Mr. Russell Kerr (Feltham and Heston)

It will be the Labour Weekly.

Mr. Thorne

My hon. Friend the Member for Feltham and Heston (Mr. Russell Kerr) says it will be the Labour Weekly. Quite possibly. It seems to me that our attitude towards a newspaper depends upon the sort of material it presents to the public. If it disseminates material which is critical of the establishment or of the values that seem to buttress our society, then it is regarded as open to question. I am trying to keep to the point.

Mr. Deputy Speaker

Order. I realise the hon. Member is trying, but he is not succeeding.

Mr. Thorne

I will try harder, Mr. Deputy Speaker.

The essence of my objection to the motion is that we should not adjourn on 23rd May but should stay in session in order to consider items of the utmost importance. I claim that discrimination against a national newspaper at a time when we are trying to provide the maximum information to the public on such a crucial issue is something we cannot tolerate.

The Parliamentary Secretary to the Privy Council Office (Mr. William Price)

As Minister responsible for the information service, may I answer that point? This is a subject of interest to me as an ex-journalist. The difficulty with the Morning Star is not to do with its political view. The problem is that it will not give us its circulation figures upon which to judge the effectiveness or otherwise of its advertising. I can assure my hon. Friend that no newspaper, Left, Right or centre, receives any Government advertising unless it provides circulation figures.

Mr. Thorne

Is my hon. Friend prepared to make a further statement if I produce evidence to the effect that at least three other newspapers with circulations smaller than that of the Morning Star have been used by the Central Office of Information to disseminate Government material?

Mr. Price

Did those newspapers give the Government their circulation figures? That is the crux of the matter.

Mr. Thorne

I rather suspect that they did. My hon.
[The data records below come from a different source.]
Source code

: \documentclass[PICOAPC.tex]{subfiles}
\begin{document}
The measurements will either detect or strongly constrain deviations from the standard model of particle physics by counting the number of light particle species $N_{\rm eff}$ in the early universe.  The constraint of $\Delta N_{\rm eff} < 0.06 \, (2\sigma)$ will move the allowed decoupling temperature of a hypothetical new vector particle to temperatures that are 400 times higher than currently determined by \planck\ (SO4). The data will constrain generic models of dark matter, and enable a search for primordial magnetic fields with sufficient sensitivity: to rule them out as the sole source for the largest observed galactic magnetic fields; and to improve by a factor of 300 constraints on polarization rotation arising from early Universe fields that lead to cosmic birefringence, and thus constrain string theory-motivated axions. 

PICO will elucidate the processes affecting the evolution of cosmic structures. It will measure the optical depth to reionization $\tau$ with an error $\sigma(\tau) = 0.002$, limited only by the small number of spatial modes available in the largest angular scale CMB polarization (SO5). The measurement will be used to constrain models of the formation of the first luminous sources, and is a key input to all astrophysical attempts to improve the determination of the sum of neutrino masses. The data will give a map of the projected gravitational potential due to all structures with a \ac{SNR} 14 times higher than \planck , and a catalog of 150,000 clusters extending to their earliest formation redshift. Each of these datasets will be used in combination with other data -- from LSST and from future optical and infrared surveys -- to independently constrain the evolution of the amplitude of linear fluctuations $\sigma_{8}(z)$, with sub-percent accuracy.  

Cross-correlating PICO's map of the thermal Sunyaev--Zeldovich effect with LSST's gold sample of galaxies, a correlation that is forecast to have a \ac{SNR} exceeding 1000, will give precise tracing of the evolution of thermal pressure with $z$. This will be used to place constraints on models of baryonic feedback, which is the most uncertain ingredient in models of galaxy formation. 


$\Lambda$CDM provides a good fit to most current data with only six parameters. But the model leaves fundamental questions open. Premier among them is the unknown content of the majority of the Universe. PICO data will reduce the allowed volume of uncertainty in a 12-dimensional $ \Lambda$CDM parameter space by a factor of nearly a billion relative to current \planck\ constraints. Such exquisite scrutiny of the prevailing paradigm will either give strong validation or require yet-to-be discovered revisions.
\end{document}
Friend seems to be saying that he knew that the circulation of those papers was smaller than that of the Morning Star yet nevertheless they were given advertisements. I do not know what the readership of the Morning Star is. The circulation is probably about 30,000, a small number. The number of people who read it might conceivably be 10 times that figure. That does not seem to be terribly important in relation to this issue, which concerns the fact that some people are being deprived of information which others will receive. It is on that basis that I urge that we should not go into recess until there has been opportunity to discuss the matter.

6.22 p.m.

Mr. Michael Latham (Melton)

Many of my constituents work in the city of Leicester and would be loth to see the House go into recess before a full statement is made by the right hon. Gentleman, first about the state of the knitwear industry and secondly about the state of the shoe trade, both of which are in a poor state. Many hon. Members have pressed hard for effective Government action. In answer to a Question put by me some weeks ago, the Prime Minister conceded that unfair trading was taking place and said that he intended to take action. No action has been taken so far.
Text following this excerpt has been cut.